4.6. Discounted Measures

Unit 4- Fishery Financial Management
4.6. Discounted Measures
Many economic decisions including fish production involve benefits and costs that are expected to occur at future time period. The construction of ponds race ways, and fish tank for example, requires immediate cash outlay, which with the production and sale of fish, will result in future cash inflows or returns. In order to determine whether the future cash inflows justify present initial investment, we must compare money spent today with the money received in the future.
The time value of money influences many production decisions. Everyone prefers money today to money in the future. Therefore in order to invest a rupee in fish production today, one must be guaranteed a return in the future that is equal to or greater than the rupee invested today. The preference for the rupee now instead of a rupee in the future arises from three basic reasons Uncertainty, Alternative uses and Inflation.
Uncertainty- influences preferences because one is never sure what will take place tomorrow
Alternative uses-it will determine whether one invests in one project or another and what would be the expected returns from such alternative investment.

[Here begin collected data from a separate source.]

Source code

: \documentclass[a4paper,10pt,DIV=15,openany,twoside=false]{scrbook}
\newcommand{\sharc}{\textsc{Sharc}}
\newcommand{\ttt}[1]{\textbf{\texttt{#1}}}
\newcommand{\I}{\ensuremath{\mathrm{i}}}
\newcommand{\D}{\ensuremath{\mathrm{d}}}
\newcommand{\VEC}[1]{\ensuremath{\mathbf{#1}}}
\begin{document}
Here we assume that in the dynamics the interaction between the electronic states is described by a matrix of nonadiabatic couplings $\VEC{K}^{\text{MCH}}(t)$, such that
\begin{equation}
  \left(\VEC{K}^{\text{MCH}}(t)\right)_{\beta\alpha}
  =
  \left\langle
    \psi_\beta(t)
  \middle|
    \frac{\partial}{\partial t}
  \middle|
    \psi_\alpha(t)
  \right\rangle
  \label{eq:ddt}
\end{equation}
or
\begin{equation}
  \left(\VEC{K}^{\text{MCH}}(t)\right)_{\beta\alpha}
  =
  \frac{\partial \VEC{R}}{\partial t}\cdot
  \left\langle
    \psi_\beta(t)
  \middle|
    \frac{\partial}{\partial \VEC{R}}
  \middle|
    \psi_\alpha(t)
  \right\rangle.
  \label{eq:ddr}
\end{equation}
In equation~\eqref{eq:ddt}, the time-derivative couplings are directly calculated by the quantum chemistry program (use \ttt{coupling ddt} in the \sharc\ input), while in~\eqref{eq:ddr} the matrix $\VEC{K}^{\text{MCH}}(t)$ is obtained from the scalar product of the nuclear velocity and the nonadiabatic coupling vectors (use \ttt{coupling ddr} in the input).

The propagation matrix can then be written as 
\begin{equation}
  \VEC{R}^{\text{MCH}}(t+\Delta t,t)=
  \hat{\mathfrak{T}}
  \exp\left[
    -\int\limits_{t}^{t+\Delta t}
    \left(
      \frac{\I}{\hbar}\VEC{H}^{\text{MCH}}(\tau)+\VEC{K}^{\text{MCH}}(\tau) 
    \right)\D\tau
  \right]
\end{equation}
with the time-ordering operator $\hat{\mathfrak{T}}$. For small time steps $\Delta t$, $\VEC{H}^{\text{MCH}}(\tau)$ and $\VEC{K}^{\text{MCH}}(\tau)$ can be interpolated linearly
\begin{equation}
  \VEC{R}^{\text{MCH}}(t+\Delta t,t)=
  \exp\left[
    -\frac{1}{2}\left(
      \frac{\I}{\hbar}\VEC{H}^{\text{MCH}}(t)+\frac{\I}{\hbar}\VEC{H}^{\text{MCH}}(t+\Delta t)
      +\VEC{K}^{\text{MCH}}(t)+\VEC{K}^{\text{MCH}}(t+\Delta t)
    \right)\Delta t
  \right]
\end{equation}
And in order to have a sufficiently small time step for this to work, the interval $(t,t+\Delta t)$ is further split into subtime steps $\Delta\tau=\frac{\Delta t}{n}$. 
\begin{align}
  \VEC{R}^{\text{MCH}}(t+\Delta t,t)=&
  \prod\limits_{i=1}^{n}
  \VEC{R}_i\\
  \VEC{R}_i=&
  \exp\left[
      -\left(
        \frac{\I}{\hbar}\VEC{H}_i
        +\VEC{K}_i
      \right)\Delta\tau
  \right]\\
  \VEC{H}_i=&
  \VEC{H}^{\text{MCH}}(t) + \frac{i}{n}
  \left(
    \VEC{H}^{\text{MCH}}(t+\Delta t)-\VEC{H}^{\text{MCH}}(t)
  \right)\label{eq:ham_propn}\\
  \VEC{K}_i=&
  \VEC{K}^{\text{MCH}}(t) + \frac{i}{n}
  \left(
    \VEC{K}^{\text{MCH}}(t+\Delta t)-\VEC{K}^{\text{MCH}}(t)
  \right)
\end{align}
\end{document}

Inflation-affects the purchasing power of the rupee
To compensate loss in purchasing power, uncertainty and alternative uses, interest rate is used as a mechanism. Suppose interest used for discounting is higher, then it implies that the degree of uncertainty is greater, inflation is higher and returns from alternative uses are higher. Often, the rate of interest is referred to as opportunity cost. Thus, opportunity cost reflects all the three factors.
The technique of discounting brings all projects to a common point of time and permits to determine whether to accept for implementation of projects that have variously shaped time streams i.e., patterns of when costs & benefits fall during the life of the project that differ from one another-and that are of different durations. The most common means of doing this is to subtract costs from the benefits in every time period usually one year, to arrive at the incremental net benefits stream-the so-called cash flow-and then to discount that. This approach will give one of three discounted cash flow measures of project worth-the net present worth (NPW), the internal rate of return (IRR) or the net benefit-cost ratio (B C Ratio). Another discounted measure is to find out the present worth of the cost and benefit stream separately and then divide the present worth of the cost and benefit stream separately and then to divide the present worth of the benefit stream by the present worth of the cost stream to obtain the benefit-cost-ratio.
Because the benefit and cost streams are discounted, the benefit-cost ratio is a discounted measure of project worth. But because the benefit and cost streams are discounted separately rather than subtracted from one another year-by-year, the benefit-cost ratio is not a discounted cash flow.